| Task description |
Note every line in the entries that contains the string "SetId", and copy it.
┄┄┄┄┄┄┄┄┄┄
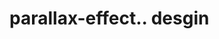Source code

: # parallax-effect.. desgin                                                                                                                                                                                                                                                                                                                                                                                                                                                                                                                                                                                                                                                  
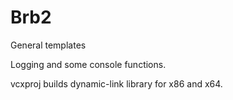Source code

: # Brb2
General templates

Logging and some console functions.

vcxproj builds dynamic-link library for x86 and x64.
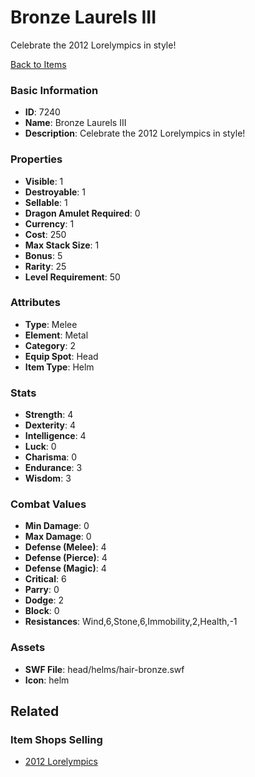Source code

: # Bronze Laurels III

Celebrate the 2012 Lorelympics in style!

[Back to Items](../items.md)

### Basic Information

- **ID**: 7240
- **Name**: Bronze Laurels III
- **Description**: Celebrate the 2012 Lorelympics in style!

### Properties

- **Visible**: 1
- **Destroyable**: 1
- **Sellable**: 1
- **Dragon Amulet Required**: 0
- **Currency**: 1
- **Cost**: 250
- **Max Stack Size**: 1
- **Bonus**: 5
- **Rarity**: 25
- **Level Requirement**: 50

### Attributes

- **Type**: Melee
- **Element**: Metal
- **Category**: 2
- **Equip Spot**: Head
- **Item Type**: Helm

### Stats

- **Strength**: 4
- **Dexterity**: 4
- **Intelligence**: 4
- **Luck**: 0
- **Charisma**: 0
- **Endurance**: 3
- **Wisdom**: 3

### Combat Values

- **Min Damage**: 0
- **Max Damage**: 0
- **Defense (Melee)**: 4
- **Defense (Pierce)**: 4
- **Defense (Magic)**: 4
- **Critical**: 6
- **Parry**: 0
- **Dodge**: 2
- **Block**: 0
- **Resistances**: Wind,6,Stone,6,Immobility,2,Health,-1

### Assets

- **SWF File**: head/helms/hair-bronze.swf
- **Icon**: helm

## Related

### Item Shops Selling

- [2012 Lorelympics](../item-shops/271-2012-lorelympics.md)

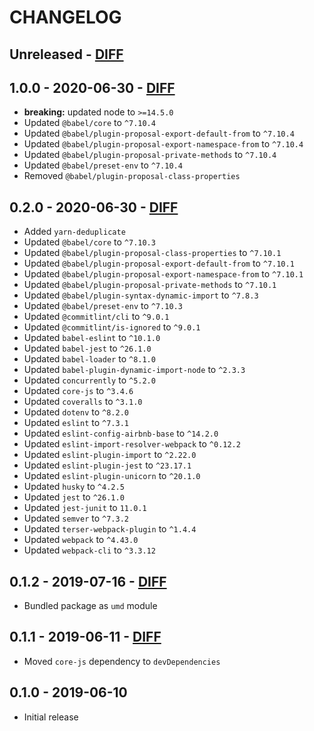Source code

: # CHANGELOG

## Unreleased - [DIFF](https://github.com/ElateralLtd/brandgility-embedded-api/compare/v1.0.0...HEAD)

## 1.0.0 - 2020-06-30 - [DIFF](https://github.com/ElateralLtd/brandgility-embedded-api/compare/v0.2.0...v1.0.0)
- __breaking:__ updated node to `>=14.5.0`
- Updated `@babel/core` to `^7.10.4`
- Updated `@babel/plugin-proposal-export-default-from` to `^7.10.4`
- Updated `@babel/plugin-proposal-export-namespace-from` to `^7.10.4`
- Updated `@babel/plugin-proposal-private-methods` to `^7.10.4`
- Updated `@babel/preset-env` to `^7.10.4`
- Removed `@babel/plugin-proposal-class-properties`

## 0.2.0 - 2020-06-30 - [DIFF](https://github.com/ElateralLtd/brandgility-embedded-api/compare/v0.1.2...v0.2.0)
- Added `yarn-deduplicate`
- Updated `@babel/core` to `^7.10.3`
- Updated `@babel/plugin-proposal-class-properties` to `^7.10.1`
- Updated `@babel/plugin-proposal-export-default-from` to `^7.10.1`
- Updated `@babel/plugin-proposal-export-namespace-from` to `^7.10.1`
- Updated `@babel/plugin-proposal-private-methods` to `^7.10.1`
- Updated `@babel/plugin-syntax-dynamic-import` to `^7.8.3`
- Updated `@babel/preset-env` to `^7.10.3`
- Updated `@commitlint/cli` to `^9.0.1`
- Updated `@commitlint/is-ignored` to `^9.0.1`
- Updated `babel-eslint` to `^10.1.0`
- Updated `babel-jest` to `^26.1.0`
- Updated `babel-loader` to `^8.1.0`
- Updated `babel-plugin-dynamic-import-node` to `^2.3.3`
- Updated `concurrently` to `^5.2.0`
- Updated `core-js` to `^3.4.6`
- Updated `coveralls` to `^3.1.0`
- Updated `dotenv` to `^8.2.0`
- Updated `eslint` to `^7.3.1`
- Updated `eslint-config-airbnb-base` to `^14.2.0`
- Updated `eslint-import-resolver-webpack` to `^0.12.2`
- Updated `eslint-plugin-import` to `^2.22.0`
- Updated `eslint-plugin-jest` to `^23.17.1`
- Updated `eslint-plugin-unicorn` to `^20.1.0`
- Updated `husky` to `^4.2.5`
- Updated `jest` to `^26.1.0`
- Updated `jest-junit` to `11.0.1`          
- Updated `semver` to `^7.3.2`
- Updated `terser-webpack-plugin` to `^1.4.4`
- Updated `webpack` to `^4.43.0`
- Updated `webpack-cli` to `^3.3.12`

## 0.1.2 - 2019-07-16 - [DIFF](https://github.com/ElateralLtd/brandgility-embedded-api/compare/v0.1.1...v0.1.2)
- Bundled package as `umd` module

## 0.1.1 - 2019-06-11 - [DIFF](https://github.com/ElateralLtd/brandgility-embedded-api/compare/v0.1.0...v0.1.1)
- Moved `core-js` dependency to `devDependencies`

## 0.1.0 - 2019-06-10
- Initial release
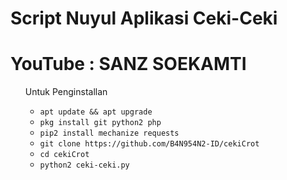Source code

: # Script Nuyul Aplikasi Ceki-Ceki
# YouTube : SANZ SOEKAMTI

<ul>
Untuk Penginstallan
<ul>
<li><code>apt update && apt upgrade</code></li>
<li><code>pkg install git python2 php</code></li>
<li><code>pip2 install mechanize requests</code></li>
<li><code>git clone https://github.com/B4N954N2-ID/cekiCrot</code></li>
<li><code>cd cekiCrot</code></li>
<li><code>python2 ceki-ceki.py</code></li>
</ul>
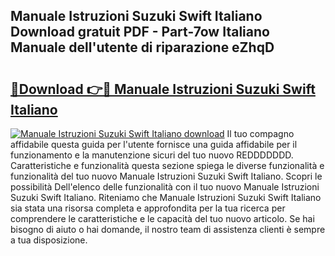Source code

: ## Manuale Istruzioni Suzuki Swift Italiano Download gratuit PDF - Part-7ow Italiano Manuale dell'utente di riparazione eZhqD

# <h2><a href="http://dffgzn.blite.top/?on=Manuale+Istruzioni+Suzuki+Swift+Italiano">🔗Download 👉🔴 Manuale Istruzioni Suzuki Swift Italiano</a></h2>

[![Manuale Istruzioni Suzuki Swift Italiano download](https://i.imgur.com/lujVjoI.png)](http://dffgzn.blite.top/?on=Manuale+Istruzioni+Suzuki+Swift+Italiano)
Il tuo compagno affidabile questa guida per l'utente fornisce una guida affidabile per il funzionamento e la manutenzione sicuri del tuo nuovo REDDDDDDD. Caratteristiche e funzionalità questa sezione spiega le diverse funzionalità e funzionalità del tuo nuovo Manuale Istruzioni Suzuki Swift Italiano. Scopri le possibilità Dell'elenco delle funzionalità con il tuo nuovo Manuale Istruzioni Suzuki Swift Italiano. Riteniamo che Manuale Istruzioni Suzuki Swift Italiano sia stata una risorsa completa e approfondita per la tua ricerca per comprendere le caratteristiche e le capacità del tuo nuovo articolo. Se hai bisogno di aiuto o hai domande, il nostro team di assistenza clienti è sempre a tua disposizione.

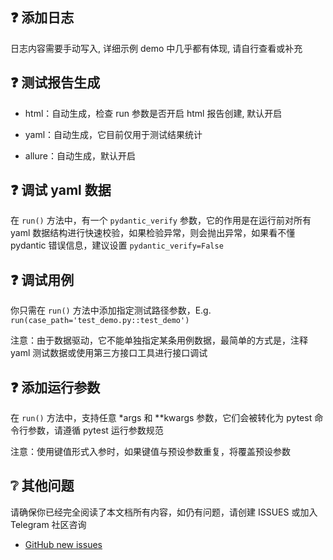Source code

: ## ❓ 添加日志

日志内容需要手动写入, 详细示例 demo 中几乎都有体现, 请自行查看或补充

## ❓ 测试报告生成

- html：自动生成，检查 run 参数是否开启 html 报告创建, 默认开启

- yaml：自动生成，它目前仅用于测试结果统计

- allure：自动生成，默认开启

## ❓ 调试 yaml 数据

在 `run()` 方法中，有一个 `pydantic_verify` 参数，它的作用是在运行前对所有 yaml 数据结构进行快速校验，如果检验异常，则会抛出异常，如果看不懂
pydantic 错误信息，建议设置 `pydantic_verify=False`

## ❓ 调试用例

你只需在 `run()` 方法中添加指定测试路径参数，E.g. `run(case_path='test_demo.py::test_demo')`

注意：由于数据驱动，它不能单独指定某条用例数据，最简单的方式是，注释 yaml 测试数据或使用第三方接口工具进行接口调试

## ❓ 添加运行参数

在 `run()` 方法中，支持任意 *args 和 **kwargs 参数，它们会被转化为 pytest 命令行参数，请遵循 pytest 运行参数规范

注意：使用键值形式入参时，如果键值与预设参数重复，将覆盖预设参数

## ❔ 其他问题

请确保你已经完全阅读了本文档所有内容，如仍有问题，请创建 ISSUES 或加入 Telegram 社区咨询

- [GitHub new issues](https://github.com/wu-clan/httpfpt/issues)
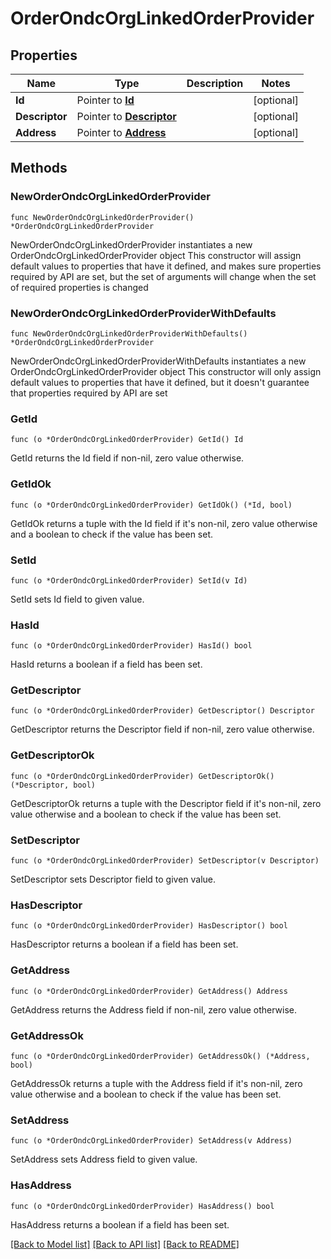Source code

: # OrderOndcOrgLinkedOrderProvider

## Properties

Name | Type | Description | Notes
------------ | ------------- | ------------- | -------------
**Id** | Pointer to [**Id**](Id.md) |  | [optional] 
**Descriptor** | Pointer to [**Descriptor**](Descriptor.md) |  | [optional] 
**Address** | Pointer to [**Address**](Address.md) |  | [optional] 

## Methods

### NewOrderOndcOrgLinkedOrderProvider

`func NewOrderOndcOrgLinkedOrderProvider() *OrderOndcOrgLinkedOrderProvider`

NewOrderOndcOrgLinkedOrderProvider instantiates a new OrderOndcOrgLinkedOrderProvider object
This constructor will assign default values to properties that have it defined,
and makes sure properties required by API are set, but the set of arguments
will change when the set of required properties is changed

### NewOrderOndcOrgLinkedOrderProviderWithDefaults

`func NewOrderOndcOrgLinkedOrderProviderWithDefaults() *OrderOndcOrgLinkedOrderProvider`

NewOrderOndcOrgLinkedOrderProviderWithDefaults instantiates a new OrderOndcOrgLinkedOrderProvider object
This constructor will only assign default values to properties that have it defined,
but it doesn't guarantee that properties required by API are set

### GetId

`func (o *OrderOndcOrgLinkedOrderProvider) GetId() Id`

GetId returns the Id field if non-nil, zero value otherwise.

### GetIdOk

`func (o *OrderOndcOrgLinkedOrderProvider) GetIdOk() (*Id, bool)`

GetIdOk returns a tuple with the Id field if it's non-nil, zero value otherwise
and a boolean to check if the value has been set.

### SetId

`func (o *OrderOndcOrgLinkedOrderProvider) SetId(v Id)`

SetId sets Id field to given value.

### HasId

`func (o *OrderOndcOrgLinkedOrderProvider) HasId() bool`

HasId returns a boolean if a field has been set.

### GetDescriptor

`func (o *OrderOndcOrgLinkedOrderProvider) GetDescriptor() Descriptor`

GetDescriptor returns the Descriptor field if non-nil, zero value otherwise.

### GetDescriptorOk

`func (o *OrderOndcOrgLinkedOrderProvider) GetDescriptorOk() (*Descriptor, bool)`

GetDescriptorOk returns a tuple with the Descriptor field if it's non-nil, zero value otherwise
and a boolean to check if the value has been set.

### SetDescriptor

`func (o *OrderOndcOrgLinkedOrderProvider) SetDescriptor(v Descriptor)`

SetDescriptor sets Descriptor field to given value.

### HasDescriptor

`func (o *OrderOndcOrgLinkedOrderProvider) HasDescriptor() bool`

HasDescriptor returns a boolean if a field has been set.

### GetAddress

`func (o *OrderOndcOrgLinkedOrderProvider) GetAddress() Address`

GetAddress returns the Address field if non-nil, zero value otherwise.

### GetAddressOk

`func (o *OrderOndcOrgLinkedOrderProvider) GetAddressOk() (*Address, bool)`

GetAddressOk returns a tuple with the Address field if it's non-nil, zero value otherwise
and a boolean to check if the value has been set.

### SetAddress

`func (o *OrderOndcOrgLinkedOrderProvider) SetAddress(v Address)`

SetAddress sets Address field to given value.

### HasAddress

`func (o *OrderOndcOrgLinkedOrderProvider) HasAddress() bool`

HasAddress returns a boolean if a field has been set.


[[Back to Model list]](../README.md#documentation-for-models) [[Back to API list]](../README.md#documentation-for-api-endpoints) [[Back to README]](../README.md)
┄┄┄┄┄┄┄┄┄┄
| Answer for this exercise |
### SetId
`func (o *OrderOndcOrgLinkedOrderProvider) SetId(v Id)`
SetId sets Id field to given value.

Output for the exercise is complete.